My Lords, this Bill which I have the honour to present to your Lordships to-day is an attempt to remedy an abuse which has made itself manifest in various parts of the country during the last few years. The abuse arises from the fact that there are, I think I can say in all long leases, covenants whereby the lessor has the right to insist upon the property being handed over at the end of the lease in proper repair, and also covenants whereby he can call upon the lessee to do repairs during the currency of the lease, and in case of need he can claim forfeiture of the lease where such covenants are not carried out. That is, of course, very necessary and very proper both in the interests of the lessor and of the lessee, but what has been happening recently is that certain ingenious people have discovered that by making an unconscionable and harsh use of that right they have been able to make a profit rather illegitimately, as it appears to those who have promoted this Bill, at the expense of the lessee.

In practice, of course, many things are the duty of the lessee under a strict reading of his lease which it is not in the immediate interest of the lessor to insist upon where there may be thirty or forty or fifty years of the lease to run. Cases are nowadays constantly occurring where the purchaser of the ground rent has threatened lessees with huge schedules of dilapidations and put pressure on these unfortunate people. This is followed up by a suggestion that the lessee shall either purchase the reversion to the freehold at an extortionate rate or alternatively sell his own leasehold for a price much below its real value.
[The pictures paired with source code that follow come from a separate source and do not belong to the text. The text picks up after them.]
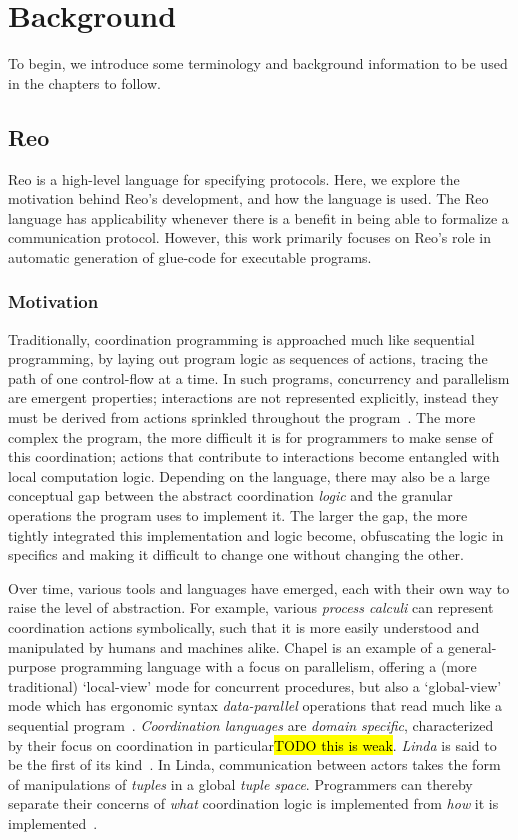 
\chapter{Background}
\label{sec:background}
To begin, we introduce some terminology and background information to be used in the chapters to follow.

\section{Reo}
\label{sec:reo_background}
Reo is a high-level language for specifying protocols. Here, we explore the motivation behind Reo's development, and how the language is used.
The Reo language has applicability whenever there is a benefit in being able to formalize a communication protocol. However, this work primarily focuses on Reo's role in automatic generation of glue-code for executable programs.  

\subsection{Motivation}
\label{sec:reo_motivation}
Traditionally, coordination programming is approached much like sequential programming, by laying out program logic as sequences of actions, tracing the path of one control-flow at a time. In such programs, concurrency and parallelism are emergent properties; interactions are not represented explicitly, instead they must be derived from actions sprinkled throughout the program~\cite{arbab2011puff}. The more complex the program, the more difficult it is for programmers to make sense of this coordination; actions that contribute to interactions become entangled with local computation logic. Depending on the language, there may also be a large conceptual gap between the abstract coordination \textit{logic} and the granular operations the program uses to implement it. The larger the gap, the more tightly integrated this implementation and logic become, obfuscating the logic in specifics and making it difficult to change one without changing the other.

Over time, various tools and languages have emerged, each with their own way to raise the level of abstraction. For example, various \textit{process calculi} can represent coordination actions symbolically, such that it is more easily understood and manipulated by humans and machines alike. Chapel is an example of a general-purpose programming language with a focus on parallelism, offering a (more traditional) `local-view' mode for concurrent procedures, but also a `global-view' mode which has ergonomic syntax \textit{data-parallel} operations that read much like a sequential program~\cite{chamberlain2007parallel}.
\textit{Coordination languages} are \textit{domain specific}, characterized by their focus on coordination in particular\hl{TODO this is weak}. \textit{Linda} is said to be the first of its kind~\cite{wells2005coordination}. In Linda, communication between actors takes the form of manipulations of \textit{tuples} in a global \textit{tuple space}. Programmers can thereby separate their concerns of \textit{what} coordination logic is implemented from \textit{how} it is implemented~\cite{gelernter1992coordination}.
I think the best illustration I can give your Lordships is to quote some actual examples of the sort of thing that is going on all over the country. This Bill has passed through all its stages in another place and in the course of its passage there it attracted a good deal of publicity. The honourable member in another place who was in charge of the Bill received a tremendous amount of correspondence from all over the country. The examples which I will give your Lordships are only a few out of many thousands of similar cases.
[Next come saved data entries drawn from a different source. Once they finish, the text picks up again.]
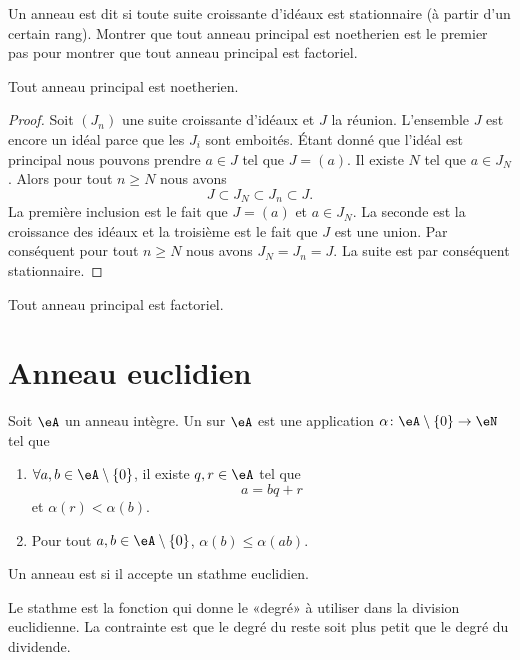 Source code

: Un anneau est dit  si toute suite croissante d'idéaux est stationnaire (à partir d'un certain rang). Montrer que tout anneau principal est noetherien est le premier pas pour montrer que tout anneau principal est factoriel.

\begin{lemma}
    Tout anneau principal est noetherien.
\end{lemma}

\begin{proof}
    Soit \( (J_n)\) une suite croissante d'idéaux et \( J\) la réunion. L'ensemble \( J\) est encore un idéal parce que les \( J_i\) sont emboités. Étant donné que l'idéal est principal nous pouvons prendre \( a\in J\) tel que \( J=(a)\). Il existe \( N\) tel que \( a\in J_N\). Alors pour tout \( n\geq N\) nous avons
    \begin{equation}
        J\subset J_N\subset J_n\subset J.
    \end{equation}
    La première inclusion est le fait que \( J=(a)\) et \( a\in J_N\). La seconde est la croissance des idéaux et la troisième est le fait que \( J\) est une union. Par conséquent pour tout \( n\geq N\) nous avons \( J_N=J_n=J\). La suite est par conséquent stationnaire.
\end{proof}

\begin{theorem}
    Tout anneau principal est factoriel.
\end{theorem}

\section{Anneau euclidien}

\begin{definition}
    Soit \( \eA\) un anneau intègre. Un  sur \( \eA\) est une application \( \alpha\colon \eA\setminus\{ 0 \}\to \eN\) tel que
    \begin{enumerate}
        \item
            \( \forall a,b\in \eA\setminus\{ 0 \}\), il existe \( q,r\in \eA\) tel que
            \begin{equation}
                a=bq+r
            \end{equation}
            et \( \alpha(r)<\alpha(b)\).
        \item
            Pour tout \( a,b\in \eA\setminus\{ 0 \}\), \( \alpha(b)\leq \alpha(ab)\).
    \end{enumerate}
    Un anneau est  si il accepte un stathme euclidien.
\end{definition}
Le stathme est la fonction qui donne le «degré» à utiliser dans la division euclidienne. La contrainte est que le degré du reste soit plus petit que le degré du dividende.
I have in my hand a schedule of dilapidations served on the leaseholder of quite small premises in a suburb of Birmingham. There were two houses consisting of a front room, a living room, a box room and a scullery. Here is a schedule of eight pages of dilapidations, including such things as: Take down the blown, broken, cracked, flaked or otherwise defective chimney pots, replace same with new; and cut out broken, cracked, flaked or otherwise defective bricks, replace same and all missing ones with best kiln burnt bricks. There is also a demand for a large amount of internal repairs, to cut out defective portions of the woodwork and so on. This property is reported as having been really in quite excellent condition. This demand was followed up by a suggestion that if the lessee did not care to carry out the work he should buy the freehold. In point of fact, being a person who had some money, he was prevailed upon under pressure to purchase the freehold at a price which amounted to something like fifty years' purchase. I have here another schedule of eight or ten pages of dilapidations. These demands all begin in the same way by saying "Take notice that a breach of covenant has been committed." A surveyor's report is enclosed with a demand for so many guineas for expenses already incurred. The document says that if the defects are remedied and the repairs done within three months a sum of so many guineas will be accepted for expenses already incurred. This document which I am now quoting referred to three rooms upstairs and a kitchen and scullery downstairs. It is a case from Lower Edmonton.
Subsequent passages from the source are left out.